PROBLEM TO SOLVE: Give every line from the entries that contains "install".

******

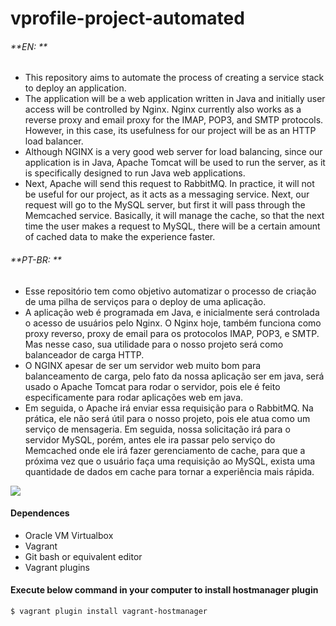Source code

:# vprofile-project-automated
###### **EN: **
- This repository aims to automate the process of creating a service stack to deploy an application.
- The application will be a web application written in Java and initially user access will be controlled by Nginx. Nginx currently also works as a reverse proxy and email proxy for the IMAP, POP3, and SMTP protocols. However, in this case, its usefulness for our project will be as an HTTP load balancer.
- Although NGINX is a very good web server for load balancing, since our application is in Java, Apache Tomcat will be used to run the server, as it is specifically designed to run Java web applications.
- Next, Apache will send this request to RabbitMQ. In practice, it will not be useful for our project, as it acts as a messaging service. Next, our request will go to the MySQL server, but first it will pass through the Memcached service. Basically, it will manage the cache, so that the next time the user makes a request to MySQL, there will be a certain amount of cached data to make the experience faster.

###### **PT-BR: **
- Esse repositório tem como objetivo automatizar o processo de criação de uma pilha de serviços para o deploy de uma aplicação.
- A aplicação web é programada em Java, e inicialmente será controlada o acesso de usuários pelo Nginx. O Nginx hoje, também funciona como proxy reverso, proxy de email para os protocolos IMAP, POP3, e SMTP. Mas nesse caso, sua utilidade para o nosso projeto será como balanceador de carga HTTP.
- O NGINX apesar de ser um servidor web muito bom para balanceamento de carga, pelo fato da nossa aplicação ser em java, será usado o Apache Tomcat para rodar o servidor, pois ele é feito especificamente para rodar aplicações web em java.
- Em seguida, o Apache irá enviar essa requisição para o RabbitMQ. Na prática, ele não será útil para o nosso projeto, pois ele atua como um serviço de mensageria. Em seguida, nossa solicitação irá para o servidor MySQL, porém, antes ele ira passar pelo serviço do Memcached onde ele irá fazer gerenciamento de cache, para que a próxima vez que o usuário faça uma requisição ao MySQL, exista uma quantidade de dados em cache para tornar a experiência mais rápida.

![](https://i.ibb.co/nkG6FWt/Screenshot-2024-08-14-004253.png)


#### Dependences
- Oracle VM Virtualbox
- Vagrant
- Git bash or equivalent editor
- Vagrant plugins
#### Execute below command in your computer to install hostmanager plugin
`$ vagrant plugin install vagrant-hostmanager`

******

OUTPUT FOR THIS EXERCISE:
#### Execute below command in your computer to install hostmanager plugin
`$ vagrant plugin install vagrant-hostmanager`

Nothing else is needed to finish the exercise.